Wil laughed out loud.

“Don’t laugh yet. There’s still Aunt Kate. That’s Granny’s sister who was the wild one in the family. We think she’s eighty-three because she’s older than Granny and Granny is eighty-one. She will try to seduce you so get ready for it.”

The laughter stopped. “You are shittin’ me.”

“Not even a little stink. She will and you’ll have to play along or else she’ll get her feelings hurt and I’ll never hear the end of it. Tell her she’s beautiful and flirt with her. Tell her that I saved your sorry ass from prison and you owe me for it.”

“Prison! I thought this was all about thanking me for staying up all night with you.”

“Well, there is that. Aunt Kate will want to really, really thank you.”

Wil slowed down for the red light in Nocona. “Now you are scaring me.”

She laughed. “I can’t do it. I thought I could. Aunt Kate is very prim and proper. She really is over eighty and none of us will ever see her birth certificate, and we’ve been told that if we put her age in the newspaper obituary when she dies she will haunt us. But she won’t make a play for you. She and Granny will bicker about how handsome you are right in front of you, but they are true blue old southern gals.”

“You are wicked, Red. I believed you just like I did when you said your name was Minnie Pearl.”

Pearl giggled and all the tension left her body. “Why don’t you call me Minnie instead of Red all evening?”

“Because Red suits you better.”

***

Tess met them at the door and ushered them through the foyer into the living room of the long, low ranch house that looked like it sprawled on forever from the outside. The foyer with its gold gilt mirrors and Victorian settee and tables was the exact opposite of the living room done up in buttery soft leather sofas, a stone fireplace, and hardwood floors.

“They’ve arrived,” Tess told everyone in the living room. “Pearl, darlin’, introduce us, please.”

“This is Wil Marshall.

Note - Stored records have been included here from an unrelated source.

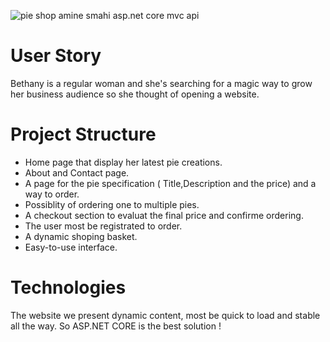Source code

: ![pie shop amine smahi asp.net core mvc api](https://user-images.githubusercontent.com/24621701/34456405-7eb678c2-ed95-11e7-9df6-c8e7f75e5911.png)

# User Story
Bethany is a regular woman and she's searching for a magic way to grow her business audience so she thought of opening a website.

# Project Structure
* Home page that display her latest pie creations.
* About and Contact page.
* A page for the pie specification ( Title,Description and the price) and a way to order.
* Possiblity of ordering one to multiple pies.
* A checkout section to evaluat the final price and confirme ordering.
* The user most be registrated to order.
* A dynamic shoping basket.
* Easy-to-use interface.

# Technologies
The website we present dynamic content, most be quick to load and stable all the way.
So ASP.NET CORE is the best solution !
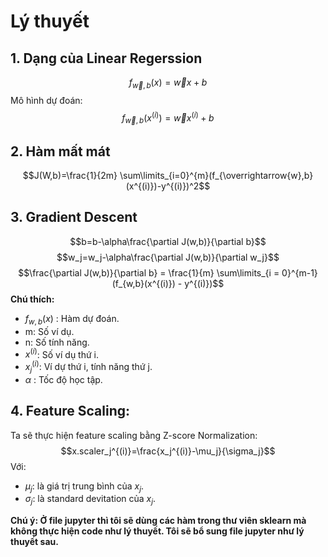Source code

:# Lý thuyết
## 1. Dạng của Linear Regerssion
$$f_{\overrightarrow{w},b}(x)=\overrightarrow{w}x+b$$
Mô hình dự đoán: 
$$f_{\overrightarrow{w},b}(x^{(i)})=\overrightarrow{w}x^{(i)}+b$$
## 2. Hàm mất mát
$$J(W,b)=\frac{1}{2m} \sum\limits_{i=0}^{m}(f_{\overrightarrow{w},b}(x^{(i)})-y^{(i)})^2$$
## 3. Gradient Descent
$$b=b-\alpha\frac{\partial J(w,b)}{\partial b}$$
$$w_j=w_j-\alpha\frac{\partial J(w,b)}{\partial w_j}$$
$$\frac{\partial J(w,b)}{\partial b}  = \frac{1}{m} \sum\limits_{i = 0}^{m-1} (f_{w,b}(x^{(i)}) - y^{(i)})$$
**Chú thích:**
* $f_{w,b}(x)$ : Hàm dự đoán.
* m: Số ví dụ.
* n: Số tính năng.
* $x^{(i)}$: Số ví dụ thứ i.
* $x^{(i)}_{j}$: Ví dự thứ i, tính năng thứ j.
* $\alpha$ : Tốc độ học tập.
## 4. Feature Scaling:
Ta sẽ thực hiện feature scaling bằng Z-score Normalization: 
$$x.scaler_j^{(i)}=\frac{x_j^{(i)}-\mu_j}{\sigma_j}$$
Với:
- $\mu_j$: là giá trị trung bình của $x_j$.
- $\sigma_j$: là standard devitation của $x_j$.

**Chú ý: Ở file jupyter thì tôi sẽ dùng các hàm trong thư viên sklearn mà không thực hiện code như lý thuyết. Tôi sẽ bổ sung file jupyter như lý thuyết sau.**
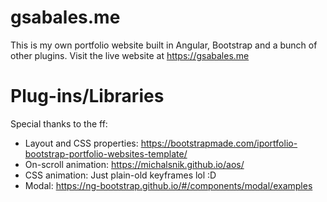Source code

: # gsabales.me

This is my own portfolio website built in Angular, Bootstrap and a bunch of other plugins. Visit the live website at https://gsabales.me

# Plug-ins/Libraries
Special thanks to the ff:
* Layout and CSS properties: https://bootstrapmade.com/iportfolio-bootstrap-portfolio-websites-template/
* On-scroll animation: https://michalsnik.github.io/aos/ 
* CSS animation: Just plain-old keyframes lol :D 
* Modal: https://ng-bootstrap.github.io/#/components/modal/examples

He’s a rancher over in Henrietta and y’all know how we met. Wil, this is my mother, Tess; my father, John Richland; my granny, Miz Audry Landry; and her sister, Kate Fornell. Now that’s done, Daddy, do you have Coors on ice?”

John nodded toward the bar.

“We are very pleased to meet you.” Granny held out a blue veined hand. Her hair was still the same color as Tess’s and her eyes as blue. Age had taken its toll on her face but her smile was breathtaking even at well past eighty. “We’ve heard so much about you and I do believe you are a Texan just like John. He stole my daughter away from Savannah and brought her down here to this hot country. I only visit in the winter because I’d suffocate and die in the summertime.”

Wil brought Granny’s hand to his lips and brushed a kiss across her fingertips. “It’s all my pleasure, Miz Landry.”